It was a moving performance that the RLPO and the Leeds Festival Chorus, led by Simon Wright, delivered in Leeds Town Hall when they brought Michael Tippett’s A Child of Our Time to the stage. The grand oratorio was written 1939–1941 under the impression of the horrors of the Nazi regime, yet one could not help but notice that its inherent message – against oppression and outlawing, broadly speaking – has not lost its topicality today.

This enormous piece, consisting of three parts and requiring a large orchestra, a choir and an ensemble of four singers, exhibited a sound world which was governed by a clearly structured, often contrapuntal texture as well as a range of various atmospheres: sometimes light-hearted and hopeful, sometimes desolate or desperate as in the questions of a mother faced with war, exclaimed by soprano Rebecca Evans. At times, the music even adopted a tone reminiscent of Kurt Weill’s songs, e.g. in the first solo of tenor Ben Johnson who stood out by his expressive performance. Again and again, there was a dramatic outburst, e.g. along with the verses – the libretto was written by Tippett himself – “Is evil then good?” and “We are lost”, reinforced by mezzo soprano Jennifer Johnston whose singing was throughout engaging.

When the so-called “Chorus of the Oppressed” had the floor, the music became very dissonant, yet this passage ended, surprisingly, with a bright major chord. Another remarkable feature of the oratorio is the inclusion of spirituals such as “Nobody Knows the Trouble I’ve seen”. In the section “A Spiritual of Anger”, this effect was used for a most impressive musical highlight when, with great articulation and emphasis, bass David Wilson-Johnson intonated the spiritual “Go down, Moses” in turns with the choir whispering “let my people go”.
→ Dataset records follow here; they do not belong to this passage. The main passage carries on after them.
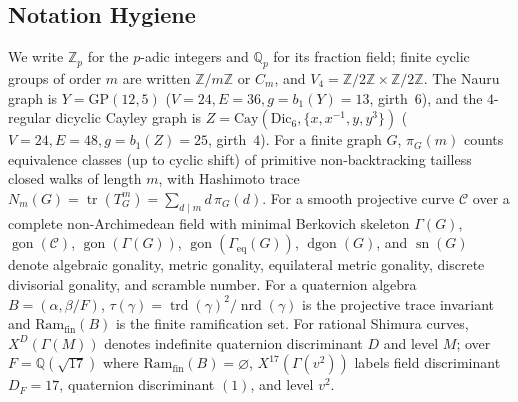 \documentclass[11pt]{amsart}
\numberwithin{equation}{section}
\theoremstyle{plain}
\theoremstyle{definition}\newtheorem{definition}[theorem]{Definition}
\theoremstyle{remark}\newtheorem{remark}[theorem]{Remark}
\newcommand{\Q}{\mathbb{Q}}
\newcommand{\Z}{\mathbb{Z}}
\newcommand{\calC}{\mathcal{C}}
\newcommand{\Cay}{\mathrm{Cay}}
\newcommand{\GP}{\mathrm{GP}}
\newcommand{\Dic}{\mathrm{Dic}}
\newcommand{\Ram}{\mathrm{Ram}}
\newcommand{\nrd}{\operatorname{nrd}}
\newcommand{\trd}{\operatorname{trd}}
\newcommand{\gon}{\operatorname{gon}}
\newcommand{\dgon}{\operatorname{dgon}}
\newcommand{\sn}{\operatorname{sn}}
\begin{document}
\subsection{Notation Hygiene}\label{sec:notation}
We write $\Z_p$ for the $p$-adic integers and $\Q_p$ for its fraction field; finite cyclic groups of order $m$ are written $\Z/m\Z$ or $C_m$, and $V_4 = \Z/2\Z \times \Z/2\Z$. The Nauru graph is $Y = \GP(12,5)$ ($V=24, E=36, g=b_1(Y)=13$, girth~$6$), and the $4$-regular dicyclic Cayley graph is $Z = \Cay(\Dic_6, \{x,x^{-1},y,y^3\})$ ($V=24, E=48, g=b_1(Z)=25$, girth~$4$). For a finite graph $G$, $\pi_G(m)$ counts equivalence classes (up to cyclic shift) of primitive non-backtracking tailless closed walks of length $m$, with Hashimoto trace $N_m(G) = \operatorname{tr}(T_G^m) = \sum_{d\mid m} d\,\pi_G(d)$. For a smooth projective curve $\calC$ over a complete non-Archimedean field with minimal Berkovich skeleton $\Gamma(G)$, $\gon(\calC)$, $\gon(\Gamma(G))$, $\gon(\Gamma_{\mathrm{eq}}(G))$, $\dgon(G)$, and $\sn(G)$ denote algebraic gonality, metric gonality, equilateral metric gonality, discrete divisorial gonality, and scramble number. For a quaternion algebra $B = (\alpha,\beta/F)$, $\tau(\gamma) = \trd(\gamma)^2/\nrd(\gamma)$ is the projective trace invariant and $\Ram_{\mathrm{fin}}(B)$ is the finite ramification set. For rational Shimura curves, $X^D(\Gamma(M))$ denotes indefinite quaternion discriminant $D$ and level $M$; over $F = \Q(\sqrt{17})$ where $\Ram_{\mathrm{fin}}(B) = \varnothing$, $X^{17}(\Gamma(v^2))$ labels field discriminant $D_F=17$, quaternion discriminant $(1)$, and level $v^2$.
\end{document}

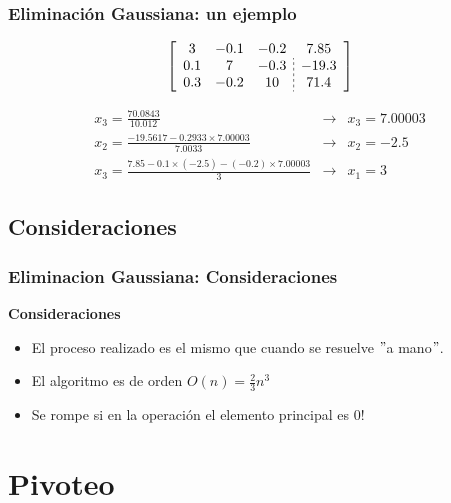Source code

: \documentclass[xcolor=svgnames]{beamer} %
\theoremstyle{plain}
\renewcommand{\textbf}[1]{{\bfseries\textcolor{redUnq2}{#1}}}
\theoremstyle{definition}
\begin{document}
\begin{frame}
\frametitle{Eliminación Gaussiana: un ejemplo}

$$\left[\begin{array}{ccc;{2pt/2pt}c}
 3 & -0.1 & -0.2 & 7.85\\
 0.1 & 7 & -0.3 & -19.3\\
 0.3 & -0.2 & 10 & 71.4
\end{array}\right]$$


$$\begin{array}{ccc}
x_3 = \frac{70.0843}{10.012} &\rightarrow& \boxed{x_3=7.00003}\\
x_2 = \frac{-19.5617-0.2933\times 7.00003}{7.0033} &\rightarrow& \boxed{x_2=-2.5}\\
x_3 = \frac{7.85-0.1\times(-2.5)-(-0.2)\times7.00003}{3} &\rightarrow& \boxed{x_1=3}
\end{array}$$

\end{frame}

\subsection{Consideraciones}
\begin{frame}
\frametitle{Eliminacion Gaussiana: Consideraciones}

\textbf{Consideraciones}
\begin{itemize}
\item El proceso realizado es el mismo que cuando se resuelve $"$a mano$"$.
\pause
\item El algoritmo es de orden  $O(n) = \frac{2}{3} n^3$
\pause
\item Se rompe si en la operación el elemento principal es 0!
\end{itemize}
\end{frame}


\section{Pivoteo}
\end{document}
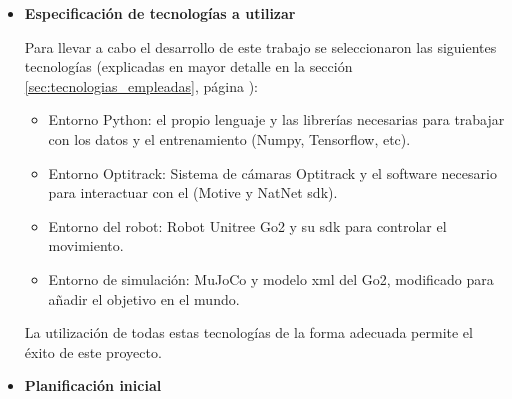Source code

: \begin{itemize}
\begin{longtable}
    \end{longtable}
    \normalsize

    En resumen, de los riesgos recogidos en la tabla anterior, los más destacables debido a su impacto y probabilidad son:

    \begin{itemize}
        \item R1, R3 y R10, principalmente por su capacidad de retrasar fases completas del proyecto o incluso imposibilitar su finalización.
        \item R2 y R5, debido a que repercuten directamente sobre el entrenamiento del sistema.
    \end{itemize}

    Con el fin de paliar y controlar los posibles problemas que pudieran surgir durante el desarrollo se empleó un seguimiento iterativo: al 
    finalizar cada fase se revisaron los riesgos ocurridos, se adoptaron las medidas de mitigación planteadas y de ser necesario se modificó el 
    alcance y la planificación de ciertas fases para adaptarse a estos inconvenientes.

    \item \textbf{Especificación de tecnologías a utilizar}

    Para llevar a cabo el desarrollo de este trabajo se seleccionaron las siguientes tecnologías (explicadas en mayor detalle 
    en la sección \ref{sec:tecnologias_empleadas}, página \pageref{sec:tecnologias_empleadas}):
    
    \begin{itemize}
        \item Entorno Python: el propio lenguaje y las librerías necesarias para trabajar con los datos y el entrenamiento (Numpy, Tensorflow, etc).
        \item Entorno Optitrack: Sistema de cámaras Optitrack y el software necesario para interactuar con el (Motive y NatNet \Gls{sdk}).
        \item Entorno del robot: Robot Unitree Go2 y su \Gls{sdk} para controlar el movimiento.
        \item Entorno de simulación: MuJoCo y modelo \Gls{xml} del Go2, modificado para añadir el objetivo en el mundo.
    \end{itemize}

    La utilización de todas estas tecnologías de la forma adecuada permite el éxito de este proyecto.

    \item \textbf{Planificación inicial}


\end{itemize}
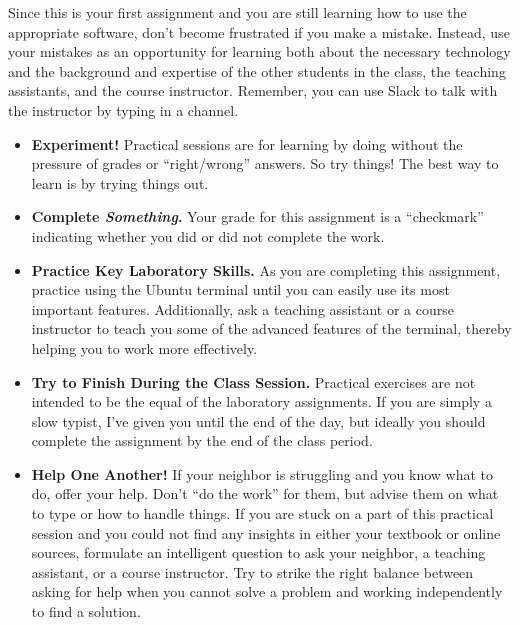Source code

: \noindent Since this is your first  assignment and you are still learning how to use the appropriate software,
    don't become frustrated if you make a mistake. Instead, use your mistakes as an opportunity for learning both about
    the necessary technology and the background and expertise of the other students in the class, the teaching
    assistants, and the course instructor. Remember, you can use Slack to talk with the instructor by typing
     in a channel.
\begin{itemize}
\item {\bf Experiment!} Practical sessions are for learning by doing without the pressure of grades or ``right/wrong''
  answers. So try things!  The best way to learn is by trying things out.

\item {\bf Complete \textbf{\textit{Something}}.} Your grade for this assignment is a ``checkmark'' indicating whether you
  did or did not complete the work.

\item {\bf Practice Key Laboratory Skills.} As you are completing this assignment, practice using the Ubuntu terminal until you can easily use its most important features.  Additionally, ask
  a teaching assistant or a course instructor to teach you some of the advanced features of the terminal, thereby helping you to work more effectively. 

\item {\bf Try to Finish During the Class Session.} Practical exercises are not intended to be the equal of the
  laboratory assignments. If you are simply a slow typist, I've given you until the end of the day, but ideally you
  should complete the assignment by the end of the class period. 

\item {\bf Help One Another!} If your neighbor is struggling and you know what to do, offer your help. Don't ``do the
  work'' for them, but advise them on what to type or how to handle things. If you are stuck on a part of this practical
  session and you could not find any insights in either your textbook or online sources, formulate an intelligent
  question to ask your neighbor, a teaching assistant, or a course instructor. Try to strike the right balance between
  asking for help when you cannot solve a problem and working independently to find a solution.
\end{itemize}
The suspenseful beginning of the second part of A Child of Our Time was one of the many occasions when the Leeds Festival Chorus could demonstrate their abilities, skilfully led by its conductor Simon Wright. Tippett bestowed a hopeful ending upon his gripping, often sorrowful work, a musical apotheosis finishing an exciting performance which was met with much applause by the audience.

In the first part on the evening, together with Spanish violinist Leticia Moreno, the RLPO gave a most lively rendition of Felix Mendelssohn’s Violin Concerto in E minor. Against the pulsating background of orchestra, Moreno opened the first movement with a delicate and floating sound, every note full of vibrato. In her highly versatile playing, she alternated between a lyrical and soft, a forward-pressing and a straightforward, self-confident tone. That she was eager to communicate with the musicians of the RLPO was visible not least by her turning away from the audience and towards the orchestra at times.

After a short introduction, the light-hearted theme and expressive melodies of the third movement were presented with a lot of spirit by Leticia Moreno, yet the fast and bouncing figures of the main theme were not always perfectly together with the orchestra. All in all, it was an enjoyable and very charismatic performance, and it seemed negligible that now and then Moreno’s passionate playing led to some musical inaccuracies. In the end, Wright and the RLPO drove Mendelssohn’s energetic piece towards a thrilling conclusion.